== Try it ==
From the entries that follow, copy every line with the word "time".

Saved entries
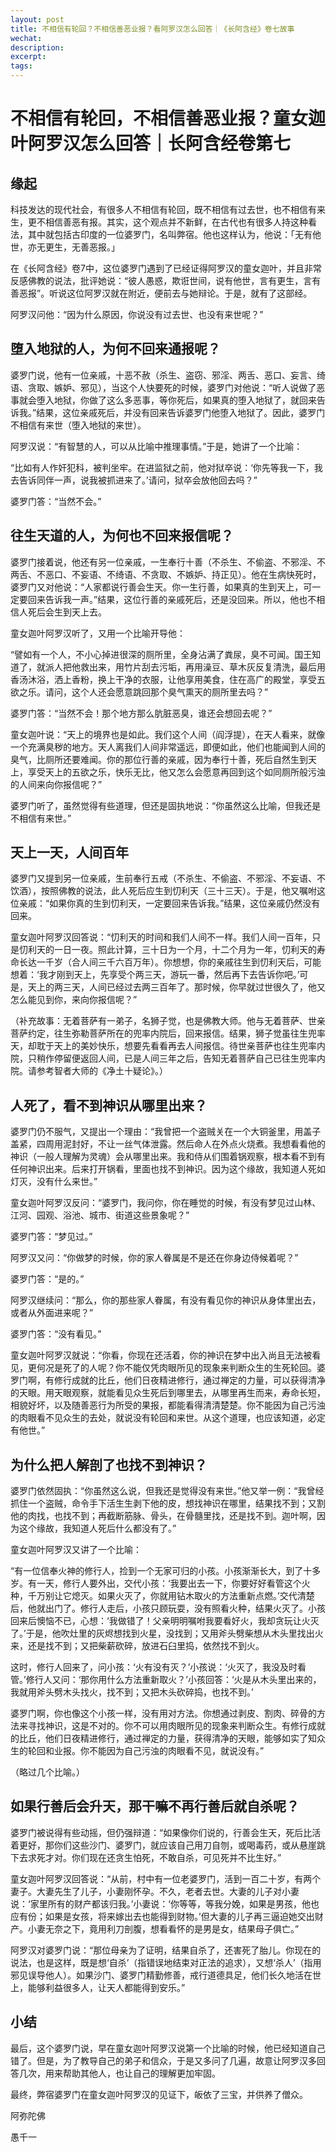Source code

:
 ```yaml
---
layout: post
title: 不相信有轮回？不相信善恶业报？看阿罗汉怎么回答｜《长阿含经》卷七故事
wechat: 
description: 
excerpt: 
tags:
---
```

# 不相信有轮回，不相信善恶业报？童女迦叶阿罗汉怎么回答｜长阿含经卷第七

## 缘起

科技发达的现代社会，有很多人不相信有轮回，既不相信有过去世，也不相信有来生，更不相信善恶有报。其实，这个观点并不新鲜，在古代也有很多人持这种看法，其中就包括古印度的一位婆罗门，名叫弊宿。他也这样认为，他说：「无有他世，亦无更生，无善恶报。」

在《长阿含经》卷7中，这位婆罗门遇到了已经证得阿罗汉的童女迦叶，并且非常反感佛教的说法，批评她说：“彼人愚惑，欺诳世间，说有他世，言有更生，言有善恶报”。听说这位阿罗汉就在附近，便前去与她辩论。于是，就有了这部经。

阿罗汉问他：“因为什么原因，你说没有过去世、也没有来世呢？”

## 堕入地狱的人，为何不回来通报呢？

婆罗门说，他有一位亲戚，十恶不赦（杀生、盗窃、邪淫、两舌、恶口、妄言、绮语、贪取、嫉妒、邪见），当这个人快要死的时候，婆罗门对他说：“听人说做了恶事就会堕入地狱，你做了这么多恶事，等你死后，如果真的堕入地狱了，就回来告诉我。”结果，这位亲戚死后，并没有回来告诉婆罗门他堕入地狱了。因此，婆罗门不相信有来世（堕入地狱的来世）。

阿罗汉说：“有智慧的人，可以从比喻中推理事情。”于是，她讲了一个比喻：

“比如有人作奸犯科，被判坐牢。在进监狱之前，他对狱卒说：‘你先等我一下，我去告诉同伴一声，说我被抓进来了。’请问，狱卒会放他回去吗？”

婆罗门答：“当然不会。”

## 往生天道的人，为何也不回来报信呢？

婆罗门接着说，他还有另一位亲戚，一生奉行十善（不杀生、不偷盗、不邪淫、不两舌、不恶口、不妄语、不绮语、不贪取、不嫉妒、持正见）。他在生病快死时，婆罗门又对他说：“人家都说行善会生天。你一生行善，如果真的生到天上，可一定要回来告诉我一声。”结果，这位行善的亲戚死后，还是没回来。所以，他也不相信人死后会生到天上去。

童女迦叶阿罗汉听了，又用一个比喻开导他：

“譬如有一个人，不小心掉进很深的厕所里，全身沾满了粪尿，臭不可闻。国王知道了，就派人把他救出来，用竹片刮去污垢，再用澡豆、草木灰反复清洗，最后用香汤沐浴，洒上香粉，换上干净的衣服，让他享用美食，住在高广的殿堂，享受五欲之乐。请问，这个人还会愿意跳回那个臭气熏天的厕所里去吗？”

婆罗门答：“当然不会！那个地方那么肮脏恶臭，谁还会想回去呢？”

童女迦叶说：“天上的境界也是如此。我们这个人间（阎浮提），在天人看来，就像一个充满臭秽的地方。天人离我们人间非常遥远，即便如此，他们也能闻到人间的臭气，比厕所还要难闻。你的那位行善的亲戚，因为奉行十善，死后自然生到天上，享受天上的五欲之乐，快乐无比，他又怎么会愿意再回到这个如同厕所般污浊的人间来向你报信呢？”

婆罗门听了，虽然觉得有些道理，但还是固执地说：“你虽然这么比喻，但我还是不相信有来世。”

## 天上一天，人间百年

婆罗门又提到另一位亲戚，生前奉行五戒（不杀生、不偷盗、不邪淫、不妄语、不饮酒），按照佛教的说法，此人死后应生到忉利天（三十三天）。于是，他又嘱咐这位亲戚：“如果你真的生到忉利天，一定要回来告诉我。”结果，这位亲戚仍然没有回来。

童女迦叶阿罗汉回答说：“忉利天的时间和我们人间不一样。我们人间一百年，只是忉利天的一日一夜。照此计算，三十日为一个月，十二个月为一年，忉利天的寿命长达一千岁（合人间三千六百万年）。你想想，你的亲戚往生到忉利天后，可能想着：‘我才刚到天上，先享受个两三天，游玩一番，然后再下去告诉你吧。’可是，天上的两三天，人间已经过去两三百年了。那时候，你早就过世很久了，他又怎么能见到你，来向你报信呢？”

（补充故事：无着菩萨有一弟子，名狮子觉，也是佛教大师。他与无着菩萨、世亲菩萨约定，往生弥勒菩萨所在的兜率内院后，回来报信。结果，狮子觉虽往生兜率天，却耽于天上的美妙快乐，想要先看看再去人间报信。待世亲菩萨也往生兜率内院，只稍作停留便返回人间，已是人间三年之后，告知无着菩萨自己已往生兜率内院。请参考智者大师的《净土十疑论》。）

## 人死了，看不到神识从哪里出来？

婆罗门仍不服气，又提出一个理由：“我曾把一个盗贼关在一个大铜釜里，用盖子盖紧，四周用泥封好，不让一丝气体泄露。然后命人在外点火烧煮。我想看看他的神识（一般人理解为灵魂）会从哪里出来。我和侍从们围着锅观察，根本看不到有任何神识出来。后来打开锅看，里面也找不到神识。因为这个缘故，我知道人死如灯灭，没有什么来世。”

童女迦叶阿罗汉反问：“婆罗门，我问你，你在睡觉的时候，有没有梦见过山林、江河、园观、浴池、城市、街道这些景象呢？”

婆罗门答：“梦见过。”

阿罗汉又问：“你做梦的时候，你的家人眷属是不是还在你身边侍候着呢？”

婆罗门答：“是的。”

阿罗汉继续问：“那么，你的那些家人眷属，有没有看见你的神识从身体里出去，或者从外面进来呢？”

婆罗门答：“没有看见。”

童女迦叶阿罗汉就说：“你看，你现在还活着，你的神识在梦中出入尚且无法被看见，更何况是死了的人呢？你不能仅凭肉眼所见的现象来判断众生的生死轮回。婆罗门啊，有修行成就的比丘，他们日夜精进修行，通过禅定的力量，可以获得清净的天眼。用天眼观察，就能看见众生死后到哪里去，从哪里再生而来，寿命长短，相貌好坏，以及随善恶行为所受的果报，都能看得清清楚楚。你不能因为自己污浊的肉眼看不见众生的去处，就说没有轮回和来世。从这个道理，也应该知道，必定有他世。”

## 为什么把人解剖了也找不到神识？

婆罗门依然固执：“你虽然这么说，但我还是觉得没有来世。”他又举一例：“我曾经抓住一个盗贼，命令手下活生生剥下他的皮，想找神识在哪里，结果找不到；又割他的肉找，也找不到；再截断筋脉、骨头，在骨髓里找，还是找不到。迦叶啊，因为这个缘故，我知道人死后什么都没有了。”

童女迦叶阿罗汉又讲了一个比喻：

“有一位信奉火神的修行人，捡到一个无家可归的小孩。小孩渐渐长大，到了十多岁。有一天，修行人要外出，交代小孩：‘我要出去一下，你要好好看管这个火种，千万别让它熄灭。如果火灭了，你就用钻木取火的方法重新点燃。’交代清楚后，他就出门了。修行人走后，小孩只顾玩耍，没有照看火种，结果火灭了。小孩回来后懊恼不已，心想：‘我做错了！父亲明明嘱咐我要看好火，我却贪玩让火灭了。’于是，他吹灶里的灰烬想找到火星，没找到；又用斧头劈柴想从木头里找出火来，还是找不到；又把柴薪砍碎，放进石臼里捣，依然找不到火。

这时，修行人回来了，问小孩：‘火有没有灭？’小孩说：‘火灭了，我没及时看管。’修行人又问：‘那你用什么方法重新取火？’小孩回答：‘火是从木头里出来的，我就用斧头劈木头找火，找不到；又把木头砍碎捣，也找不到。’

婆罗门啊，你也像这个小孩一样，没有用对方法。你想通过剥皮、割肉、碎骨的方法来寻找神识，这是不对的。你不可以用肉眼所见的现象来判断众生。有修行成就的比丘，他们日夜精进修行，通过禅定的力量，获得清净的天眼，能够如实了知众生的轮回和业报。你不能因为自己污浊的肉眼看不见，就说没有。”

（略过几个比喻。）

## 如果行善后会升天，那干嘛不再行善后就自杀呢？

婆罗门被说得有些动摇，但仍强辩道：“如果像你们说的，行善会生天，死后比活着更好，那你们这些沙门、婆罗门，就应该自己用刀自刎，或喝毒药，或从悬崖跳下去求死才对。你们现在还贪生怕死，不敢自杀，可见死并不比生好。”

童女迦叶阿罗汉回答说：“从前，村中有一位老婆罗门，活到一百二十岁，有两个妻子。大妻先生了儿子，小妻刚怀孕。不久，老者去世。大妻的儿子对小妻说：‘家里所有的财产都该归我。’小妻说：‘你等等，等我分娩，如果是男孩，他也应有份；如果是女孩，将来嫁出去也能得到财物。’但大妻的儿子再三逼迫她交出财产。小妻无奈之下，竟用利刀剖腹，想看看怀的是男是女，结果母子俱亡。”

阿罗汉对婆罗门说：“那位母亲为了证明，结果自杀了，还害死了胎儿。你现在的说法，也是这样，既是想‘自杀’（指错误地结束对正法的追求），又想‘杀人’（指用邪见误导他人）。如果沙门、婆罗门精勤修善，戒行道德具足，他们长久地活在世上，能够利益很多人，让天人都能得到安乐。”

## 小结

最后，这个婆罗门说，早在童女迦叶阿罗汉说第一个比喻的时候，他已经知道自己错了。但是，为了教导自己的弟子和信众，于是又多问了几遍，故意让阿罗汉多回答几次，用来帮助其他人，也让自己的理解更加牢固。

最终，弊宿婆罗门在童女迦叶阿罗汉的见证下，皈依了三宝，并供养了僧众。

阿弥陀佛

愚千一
==
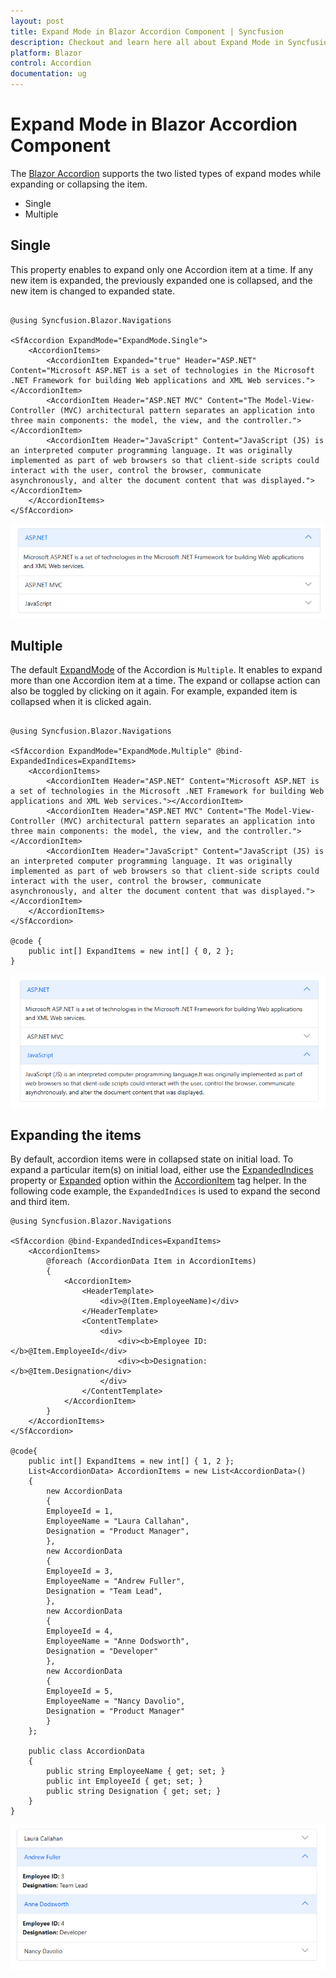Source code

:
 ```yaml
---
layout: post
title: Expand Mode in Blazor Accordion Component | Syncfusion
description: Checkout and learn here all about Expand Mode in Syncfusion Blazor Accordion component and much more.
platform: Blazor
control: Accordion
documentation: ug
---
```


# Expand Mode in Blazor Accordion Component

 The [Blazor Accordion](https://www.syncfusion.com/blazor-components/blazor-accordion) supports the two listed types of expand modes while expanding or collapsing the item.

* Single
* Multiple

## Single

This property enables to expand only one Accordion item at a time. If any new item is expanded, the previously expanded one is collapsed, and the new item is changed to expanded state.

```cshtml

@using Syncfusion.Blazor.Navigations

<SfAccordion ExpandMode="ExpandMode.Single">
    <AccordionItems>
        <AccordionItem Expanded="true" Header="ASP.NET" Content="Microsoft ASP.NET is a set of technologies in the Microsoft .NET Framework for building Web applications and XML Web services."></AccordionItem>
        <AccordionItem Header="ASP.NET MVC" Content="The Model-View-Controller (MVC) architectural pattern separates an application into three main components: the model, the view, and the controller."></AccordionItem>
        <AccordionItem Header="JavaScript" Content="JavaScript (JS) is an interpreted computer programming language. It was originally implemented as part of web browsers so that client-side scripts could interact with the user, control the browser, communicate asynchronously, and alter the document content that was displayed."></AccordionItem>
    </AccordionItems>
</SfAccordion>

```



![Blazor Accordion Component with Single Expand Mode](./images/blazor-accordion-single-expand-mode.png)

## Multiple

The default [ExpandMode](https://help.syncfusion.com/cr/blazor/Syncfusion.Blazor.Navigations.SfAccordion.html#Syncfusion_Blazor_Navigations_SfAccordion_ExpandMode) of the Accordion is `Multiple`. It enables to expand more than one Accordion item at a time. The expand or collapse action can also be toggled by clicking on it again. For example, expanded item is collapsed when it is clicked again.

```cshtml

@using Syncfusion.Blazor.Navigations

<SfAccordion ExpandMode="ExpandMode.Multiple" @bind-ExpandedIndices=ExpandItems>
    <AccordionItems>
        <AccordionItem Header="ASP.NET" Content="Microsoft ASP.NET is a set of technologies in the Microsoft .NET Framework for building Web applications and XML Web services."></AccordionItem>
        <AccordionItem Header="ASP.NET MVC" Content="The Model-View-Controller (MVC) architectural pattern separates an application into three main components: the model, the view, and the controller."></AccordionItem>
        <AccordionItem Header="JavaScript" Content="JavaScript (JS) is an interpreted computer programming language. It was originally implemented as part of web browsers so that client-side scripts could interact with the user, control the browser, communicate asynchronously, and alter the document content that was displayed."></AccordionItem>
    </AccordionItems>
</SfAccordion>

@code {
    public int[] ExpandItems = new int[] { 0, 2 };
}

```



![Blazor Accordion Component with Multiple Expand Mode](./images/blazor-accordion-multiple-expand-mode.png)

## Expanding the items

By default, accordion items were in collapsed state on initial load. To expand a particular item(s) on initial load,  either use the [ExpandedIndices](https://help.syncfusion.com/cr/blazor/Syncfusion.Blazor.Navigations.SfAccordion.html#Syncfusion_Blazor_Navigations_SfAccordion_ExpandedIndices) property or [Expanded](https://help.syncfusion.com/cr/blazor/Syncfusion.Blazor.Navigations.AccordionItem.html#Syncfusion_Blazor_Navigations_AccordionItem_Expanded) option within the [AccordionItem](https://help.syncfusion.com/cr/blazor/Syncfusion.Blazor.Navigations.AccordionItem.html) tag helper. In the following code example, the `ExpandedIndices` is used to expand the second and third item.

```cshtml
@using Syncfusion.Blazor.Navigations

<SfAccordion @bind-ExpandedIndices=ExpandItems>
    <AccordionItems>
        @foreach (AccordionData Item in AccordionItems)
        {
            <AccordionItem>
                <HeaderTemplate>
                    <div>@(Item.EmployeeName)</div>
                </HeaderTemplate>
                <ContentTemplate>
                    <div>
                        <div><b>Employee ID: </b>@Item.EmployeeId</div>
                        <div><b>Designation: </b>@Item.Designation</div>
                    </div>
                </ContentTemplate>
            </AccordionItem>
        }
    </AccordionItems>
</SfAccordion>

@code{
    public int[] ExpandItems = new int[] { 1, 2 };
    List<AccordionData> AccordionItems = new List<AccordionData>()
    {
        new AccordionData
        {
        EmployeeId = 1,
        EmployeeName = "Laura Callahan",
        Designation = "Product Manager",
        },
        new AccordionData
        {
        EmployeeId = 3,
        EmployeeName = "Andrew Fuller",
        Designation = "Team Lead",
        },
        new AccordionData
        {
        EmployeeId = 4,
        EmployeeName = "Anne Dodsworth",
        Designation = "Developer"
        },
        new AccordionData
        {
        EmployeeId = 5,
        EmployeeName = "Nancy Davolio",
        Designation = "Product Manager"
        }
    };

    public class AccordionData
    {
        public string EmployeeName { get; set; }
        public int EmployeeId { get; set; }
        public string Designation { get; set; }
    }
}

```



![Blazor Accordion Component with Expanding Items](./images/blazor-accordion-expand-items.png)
...
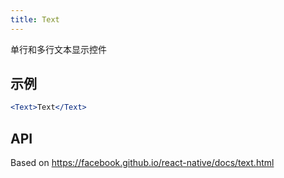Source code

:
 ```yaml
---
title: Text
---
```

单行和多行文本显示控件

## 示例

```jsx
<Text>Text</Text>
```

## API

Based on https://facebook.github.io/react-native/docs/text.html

== Expected answer ==
This property enables to expand only one Accordion item at a time. If any new item is expanded, the previously expanded one is collapsed, and the new item is changed to expanded state.
The default [ExpandMode](https://help.syncfusion.com/cr/blazor/Syncfusion.Blazor.Navigations.SfAccordion.html#Syncfusion_Blazor_Navigations_SfAccordion_ExpandMode) of the Accordion is `Multiple`. It enables to expand more than one Accordion item at a time. The expand or collapse action can also be toggled by clicking on it again. For example, expanded item is collapsed when it is clicked again.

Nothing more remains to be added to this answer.